3. Can one denounce Stalin and still be a leftist?
The figure of the mid-twentieth century intellectual caught up within the contradictory pulls of ethics and politics remains fascinating. The ‘committed’ intellectual becomes a communist – often a partisan communist by formally joining the communist party - in his first flush of ideological enthusiasm, but is later traumatized by Stalinist horrors and suffers from a lacerating dilemma: whether to leave the party or accept the price of temporary errors, irrespective of their horrifying nature, for larger, historical gains? How should one determine the ethical position – is it ethical to foreground the individual, humanitarian  spirit or is it ethical to stand by the cause of larger humanity, which the political movement, the very political movement one has committed oneself to, seems to represent?
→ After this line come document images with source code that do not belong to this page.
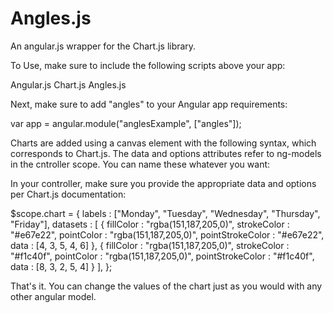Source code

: Angles.js
======

An angular.js wrapper for the Chart.js library.

To Use, make sure to include the following scripts above your app:

  Angular.js
  Chart.js
  Angles.js
  
Next, make sure to add "angles" to your Angular app requirements:

  var app = angular.module("anglesExample", ["angles"]);

Charts are added using a canvas element with the following syntax, which corresponds to Chart.js. The data and options attributes refer to ng-models in the cntroller scope. You can name these whatever you want:

  <canvas linechart options="options" data="chart" id="lineChart" width="500" height="300"></canvas>
  
In your controller, make sure you provide the appropriate data and options per Chart.js documentation:
  
   $scope.chart = {
  		labels : ["Monday", "Tuesday", "Wednesday", "Thursday", "Friday"],
			datasets : [
				{
					fillColor : "rgba(151,187,205,0)",
					strokeColor : "#e67e22",
					pointColor : "rgba(151,187,205,0)",
					pointStrokeColor : "#e67e22",
					data : [4, 3, 5, 4, 6]
				},
				{
					fillColor : "rgba(151,187,205,0)",
					strokeColor : "#f1c40f",
					pointColor : "rgba(151,187,205,0)",
					pointStrokeColor : "#f1c40f",
					data : [8, 3, 2, 5, 4]
				}
			], 
		};
    
That's it. You can change the values of the chart just as you would with any other angular model.
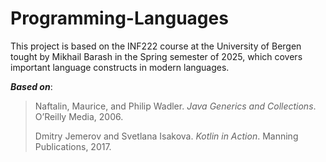 # Programming-Languages

This project is based on the INF222 course at the University of Bergen tought by Mikhail Barash in the Spring semester of 2025, which covers important language constructs in modern languages.

_**Based on**_:

> Naftalin, Maurice, and Philip Wadler. _Java Generics and Collections_. O’Reilly Media, 2006.
>
> Dmitry Jemerov and Svetlana Isakova. _Kotlin in Action_. Manning Publications, 2017.
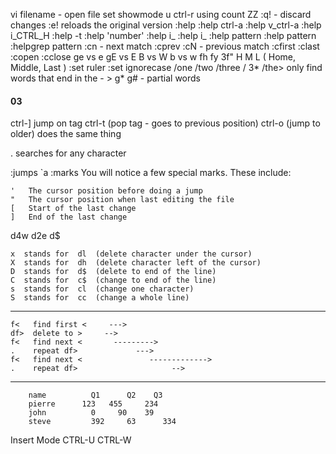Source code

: vi filename - open file
set showmode
u ctrl-r
using count
ZZ
:q! - discard changes
:e! reloads the original version
:help
:help ctrl-a
:help v_ctrl-a
:help i_CTRL_H
:help -t
:help 'number'
:help i_<esc>
:help i_<Up>
:help pattern<Ctrl-D>
:help pattern<Tab>
:helpgrep pattern
:cn - next match
:cprev :cN - previous match
:cfirst
:clast
:copen
:cclose
ge vs e
gE vs E
B vs W
b vs w
fh fy
3f"
H M L ( Home, Middle, Last )
:set ruler
:set ignorecase
/one /two /three /<UP>
3*
/the\> only find words that end in the - \>
g* g# - partial words



#### 03



ctrl-] jump on tag
ctrl-t (pop tag - goes to previous position)
ctrl-o (jump to older) does the same thing

. searches for any character

:jumps
`a
:marks
You will notice a few special marks.  These include:

	'	The cursor position before doing a jump
	"	The cursor position when last editing the file
	[	Start of the last change
	]	End of the last change

  d4w
  d2e
  d$

	x  stands for  dl  (delete character under the cursor)
	X  stands for  dh  (delete character left of the cursor)
	D  stands for  d$  (delete to end of the line)
	C  stands for  c$  (change to end of the line)
	s  stands for  cl  (change one character)
	S  stands for  cc  (change a whole line)

  ------------------------------

	f<   find first <     --->
	df>  delete to >	 -->
	f<   find next <	   --------->
	.    repeat df>			    --->
	f<   find next <		       ------------->
	.    repeat df>					    -->

  ------------------------------


		name		  Q1	  Q2  	Q3
		pierre		123	  455	  234
		john		  0	    90	  39
		steve		  392	  63	  334

Insert Mode
CTRL-U
CTRL-W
What does the partisan lose or gain in being a partisan? Is it absurd to consider partisanship as a critically efficacious position, where one recognizes the impossibility of complete and absolute objectivity, and knowingly accepts the fragmented vision of a subjective, and possibly flawed framework? 
Various versions of this dilemma have been played out in wide ranging historical contexts. However, in the larger project, to which this exposition belongs, I am trying to explore it within twentieth century Bengal, given the region’s long history of Marxist and communist politics. The first Indian translation of the Communist Manifesto was published in Bengali in the early years of the twentieth century and as Gayatri Spivak has so eloquently argued elsewhere, ‘Bengali communism is actually pre-Bolshevik’ (Spivak & Guardiola Rivera 2006) noting that M.N. Roy, a Bengali communist was one of the co-founders of the Mexican communist party.  While the 1940s marked a significant coming of age of Marxist politics in the mainstream political space – possibly as a response to the man made (British colonial) Bengal famine - the official communist party of India had to wait till the late 1960s to occupy legislative power. 
The communists - or the left front coalition - still hold power in West Bengal in an unprecedented instance of political continuity. As can be expected, the official left front is no longer the epitome of progressive politics it once aspired to be and recent events have conclusively demonstrated its brutally anti-democratic character, happily servile to the same forces of neo-liberal capital that it routinely dismisses from its official pulpit.
The video piece In Search of G reworks a fragment from Mrinal Sen’s 1981 film Akaler Sandhane (In Search of a Famine) (Sen 1981).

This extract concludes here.